‘Armas na Mesa’ incorpora pós-verdade como paradigma
FOLHA
À primeira vista, “Armas na Mesa” é um produto formatado para atrair fãs da beleza americana de uma estrela da hora. No entanto o filme que deu a Jessica Chastain a quarta indicação ao Globo de Ouro em cinco anos logo anuncia outros rumos.
Chastain interpreta, como tantas personagens-título em outras épocas, uma mulher forte que enfrenta algo que pode aniquilá-la.
Transposta para hoje, trata-se de uma personagem que conquistou poder, mas que também está envolvida em abusos de poder.
No primeiro diálogo, Sloane surge como um exemplo perfeito de autocontrole e, em seguida, revela outra face. Ali se mostra que ela oscilará do papel de manipuladora a refém de artimanhas, jogo que conduz toda a trama, às vezes exagerando em reviravoltas, como no último ato.

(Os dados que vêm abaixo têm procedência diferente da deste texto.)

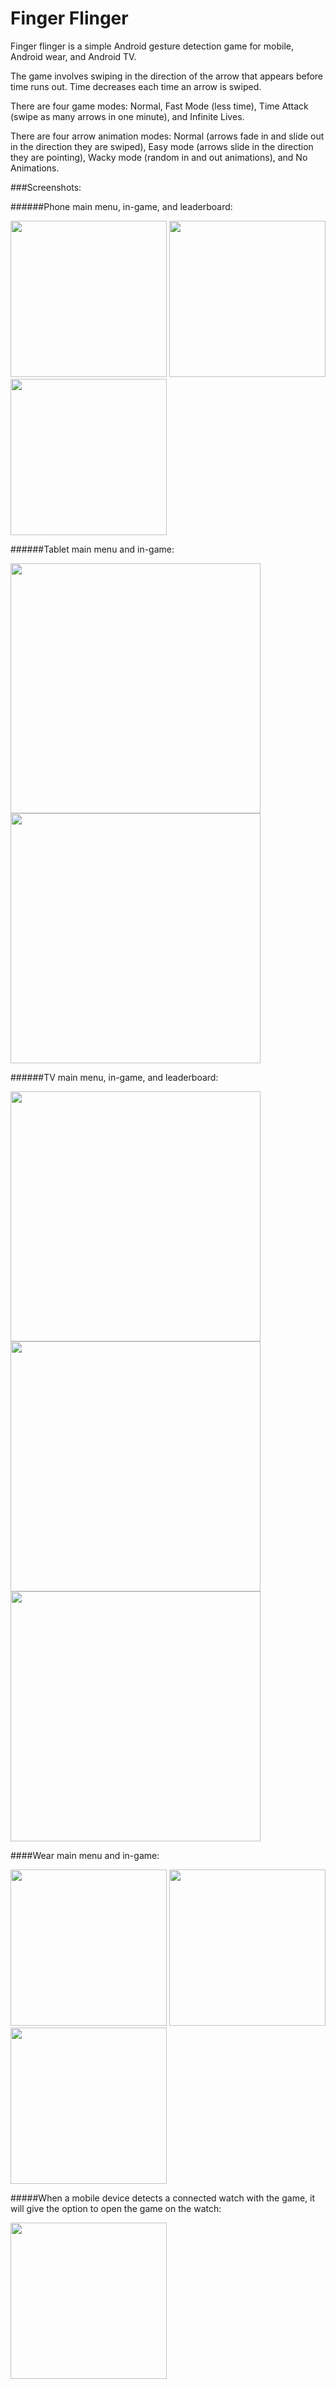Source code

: # Finger Flinger
Finger flinger is a simple Android gesture detection game for mobile, Android wear, and Android TV.

The game involves swiping in the direction of the arrow that appears before time runs out.  Time decreases each time an arrow is swiped.

There are four game modes: Normal, Fast Mode (less time), Time Attack (swipe as many arrows in one minute), and Infinite Lives.

There are four arrow animation modes: Normal (arrows fade in and slide out in the direction they are swiped), Easy mode (arrows slide in the direction they are pointing), Wacky mode (random in and out animations), and No Animations.

###Screenshots:

######Phone main menu, in-game, and leaderboard:

<img src="http://benwu.ca/fingerflinger/mobile_menu_small.png" width="250" />
<img src="http://benwu.ca/fingerflinger/mobile_ingame_small.png" width="250" />
<img src="http://benwu.ca/fingerflinger/mobile_scoreboard_small.png" width="250" />

######Tablet main menu and in-game:

<img src="http://benwu.ca/fingerflinger/tablet_menu.png" width="400" />
<img src="http://benwu.ca/fingerflinger/tablet_ingame.png" width="400" />

######TV main menu, in-game, and leaderboard:

<img src="http://benwu.ca/fingerflinger/tv_menu.png" width="400" />
<img src="http://benwu.ca/fingerflinger/tv_ingame.png" width="400" />
<img src="http://benwu.ca/fingerflinger/tv_scoreboard.png" width="400" />

####Wear main menu and in-game:

<img src="http://benwu.ca/fingerflinger/wear_menu.png" width="250" />
<img src="http://benwu.ca/fingerflinger/wear_ingame.png" width="250" />
<img src="http://benwu.ca/fingerflinger/wear_ingame2.png" width="250" />

#####When a mobile device detects a connected watch with the game, it will give the option to open the game on the watch:

<img src="http://benwu.ca/fingerflinger/phone_watch_option.png" width="250" />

A duplicidade da personagem é um recurso que o filme poderia focalizar se a pretensão fosse apenas servir de veículo para uma boa atriz. Mas a ambição de “Armas na Mesa” é maior. DISTORÇÃO O thriller político nos acostumou a enxergar na ficção um instante de acesso a verdades, de tomar consciência dos abusos. “Armas na Mesa” segue essa tradição atualizada em séries como “Nos Bastidores do Poder” e “House of Cards” e avança incorporando a pós-verdade como paradigma contemporâneo.
Agora que a verdade e a mentira sumiram do horizonte, a distorção e a manipulação ocupam posição central em nossos esforços de entendimento. “Armas na Mesa” explora esse tema inserindo sua trama numa campanha em que congressistas dos EUA decidirão se aprovam uma ementa pelo controle de armas.
Sloane trabalha para uma agência de lobby contratada por fabricantes de armas. Não será por convicção ou por repulsa ao que a função exige que ela muda de lado e decide atuar no campo inverso. Para ela, interessa mais afirmar a superioridade de sua esperteza diante da inteligência de opositores e de eleitores.
A troca revela algo que muita gente finge ignorar. Que perdemos a bússola que ajudava a distinguir franqueza e falcatrua, separar esquerda e direita, escolher democraticamente ou movidos por impulsos autoritários.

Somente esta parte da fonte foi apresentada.